### Task brief
From the listing below, extract each line containing the string "file".

### Listed entries
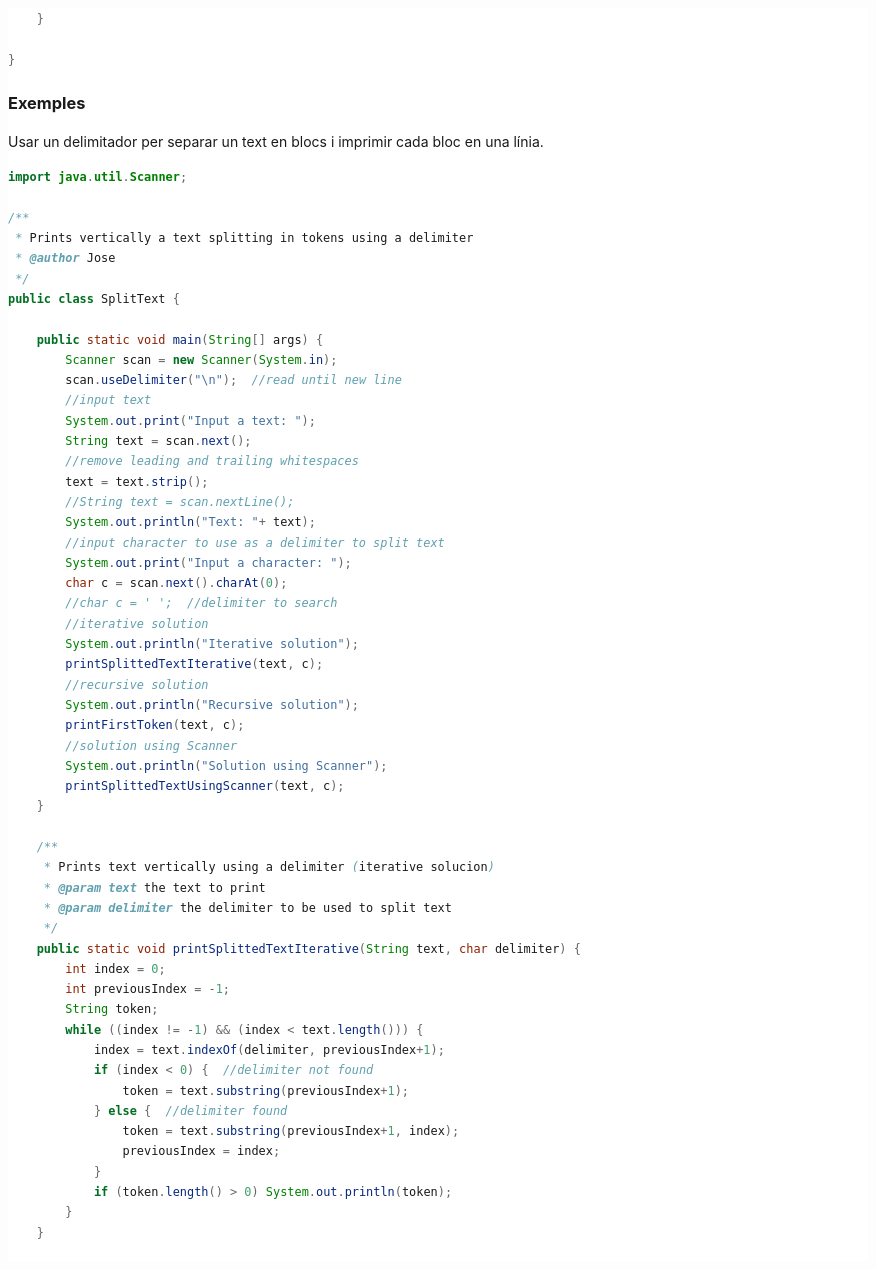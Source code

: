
 ```java
    }
    
}
```

### Exemples

Usar un delimitador per separar un text en blocs i imprimir cada bloc en una línia.

```java
import java.util.Scanner;

/**
 * Prints vertically a text splitting in tokens using a delimiter
 * @author Jose
 */
public class SplitText {

    public static void main(String[] args) {
        Scanner scan = new Scanner(System.in);
        scan.useDelimiter("\n");  //read until new line
        //input text
        System.out.print("Input a text: ");
        String text = scan.next();
        //remove leading and trailing whitespaces
        text = text.strip();
        //String text = scan.nextLine();
        System.out.println("Text: "+ text);
        //input character to use as a delimiter to split text
        System.out.print("Input a character: ");
        char c = scan.next().charAt(0);
        //char c = ' ';  //delimiter to search
        //iterative solution
        System.out.println("Iterative solution");
        printSplittedTextIterative(text, c);
        //recursive solution
        System.out.println("Recursive solution");
        printFirstToken(text, c);
        //solution using Scanner
        System.out.println("Solution using Scanner");
        printSplittedTextUsingScanner(text, c);
    }

    /**
     * Prints text vertically using a delimiter (iterative solucion) 
     * @param text the text to print
     * @param delimiter the delimiter to be used to split text
     */
    public static void printSplittedTextIterative(String text, char delimiter) {
        int index = 0;
        int previousIndex = -1;
        String token;
        while ((index != -1) && (index < text.length())) {
            index = text.indexOf(delimiter, previousIndex+1);
            if (index < 0) {  //delimiter not found
                token = text.substring(previousIndex+1);
            } else {  //delimiter found
                token = text.substring(previousIndex+1, index);
                previousIndex = index;
            }
            if (token.length() > 0) System.out.println(token);
        }        
    }
    
```
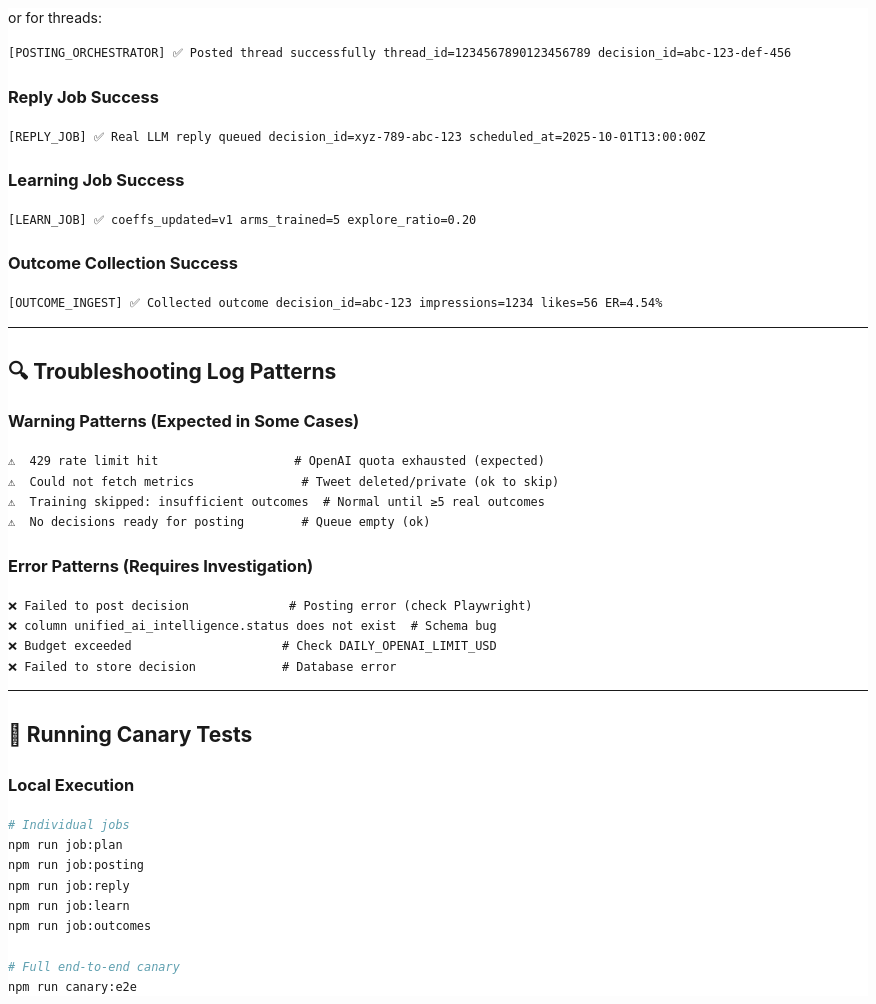 or for threads:
```
[POSTING_ORCHESTRATOR] ✅ Posted thread successfully thread_id=1234567890123456789 decision_id=abc-123-def-456
```

### Reply Job Success
```
[REPLY_JOB] ✅ Real LLM reply queued decision_id=xyz-789-abc-123 scheduled_at=2025-10-01T13:00:00Z
```

### Learning Job Success
```
[LEARN_JOB] ✅ coeffs_updated=v1 arms_trained=5 explore_ratio=0.20
```

### Outcome Collection Success
```
[OUTCOME_INGEST] ✅ Collected outcome decision_id=abc-123 impressions=1234 likes=56 ER=4.54%
```

---

## 🔍 Troubleshooting Log Patterns

### Warning Patterns (Expected in Some Cases)
```
⚠️  429 rate limit hit                   # OpenAI quota exhausted (expected)
⚠️  Could not fetch metrics               # Tweet deleted/private (ok to skip)
⚠️  Training skipped: insufficient outcomes  # Normal until ≥5 real outcomes
⚠️  No decisions ready for posting        # Queue empty (ok)
```

### Error Patterns (Requires Investigation)
```
❌ Failed to post decision              # Posting error (check Playwright)
❌ column unified_ai_intelligence.status does not exist  # Schema bug
❌ Budget exceeded                     # Check DAILY_OPENAI_LIMIT_USD
❌ Failed to store decision            # Database error
```

---

## 🚀 Running Canary Tests

### Local Execution
```bash
# Individual jobs
npm run job:plan
npm run job:posting
npm run job:reply
npm run job:learn
npm run job:outcomes

# Full end-to-end canary
npm run canary:e2e
```
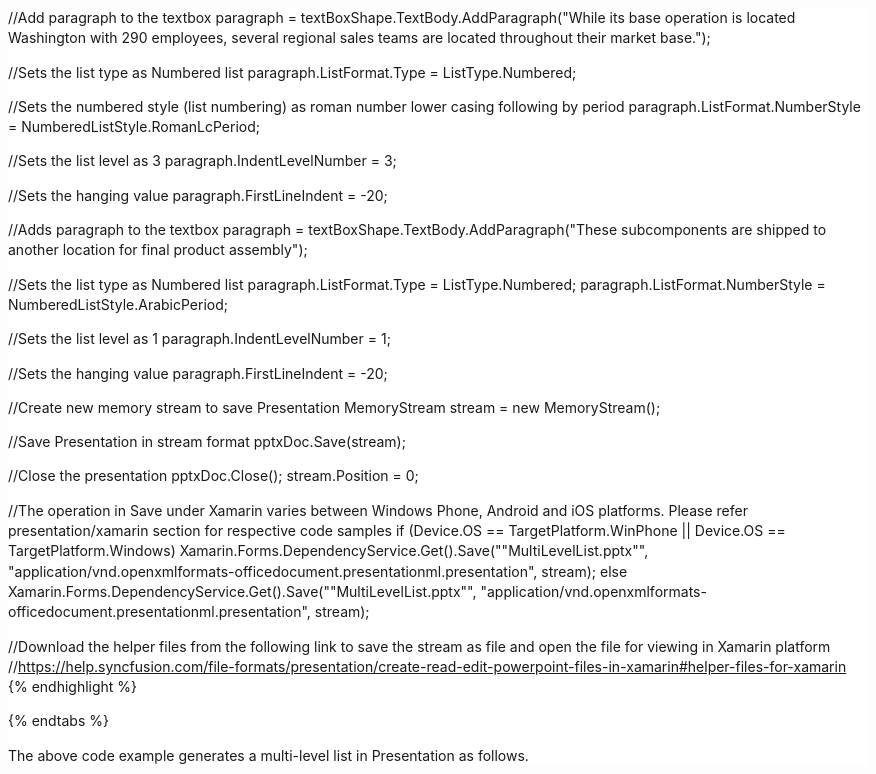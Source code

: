 //Add paragraph to the textbox
paragraph = textBoxShape.TextBody.AddParagraph("While its base operation is located Washington with 290 employees, several regional sales teams are located throughout their market base.");

//Sets the list type as Numbered list
paragraph.ListFormat.Type = ListType.Numbered;

//Sets the numbered style (list numbering) as roman number lower casing following by period
paragraph.ListFormat.NumberStyle = NumberedListStyle.RomanLcPeriod;

//Sets the list level as 3
paragraph.IndentLevelNumber = 3;

//Sets the hanging value
paragraph.FirstLineIndent = -20;         

//Adds paragraph to the textbox
paragraph = textBoxShape.TextBody.AddParagraph("These subcomponents are shipped to another location for final product assembly");

//Sets the list type as Numbered list
paragraph.ListFormat.Type = ListType.Numbered;
paragraph.ListFormat.NumberStyle = NumberedListStyle.ArabicPeriod;

//Sets the list level as 1
paragraph.IndentLevelNumber = 1;

//Sets the hanging value
paragraph.FirstLineIndent = -20;         

//Create new memory stream to save Presentation
MemoryStream stream = new MemoryStream();

//Save Presentation in stream format
pptxDoc.Save(stream);

//Close the presentation
pptxDoc.Close();
stream.Position = 0;

//The operation in Save under Xamarin varies between Windows Phone, Android and iOS platforms. Please refer presentation/xamarin section for respective code samples
if (Device.OS == TargetPlatform.WinPhone || Device.OS == TargetPlatform.Windows)
    Xamarin.Forms.DependencyService.Get<ISaveWindowsPhone>().Save(""MultiLevelList.pptx"", "application/vnd.openxmlformats-officedocument.presentationml.presentation", stream);
else
    Xamarin.Forms.DependencyService.Get<ISave>().Save(""MultiLevelList.pptx"", "application/vnd.openxmlformats-officedocument.presentationml.presentation", stream);

//Download the helper files from the following link to save the stream as file and open the file for viewing in Xamarin platform
//https://help.syncfusion.com/file-formats/presentation/create-read-edit-powerpoint-files-in-xamarin#helper-files-for-xamarin
{% endhighlight %}

{% endtabs %}

The above code example generates a multi-level list in Presentation as follows.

### Answer space
//Download the helper files from the following link to save the stream as file and open the file for viewing in Xamarin platform
//https://help.syncfusion.com/file-formats/presentation/create-read-edit-powerpoint-files-in-xamarin#helper-files-for-xamarin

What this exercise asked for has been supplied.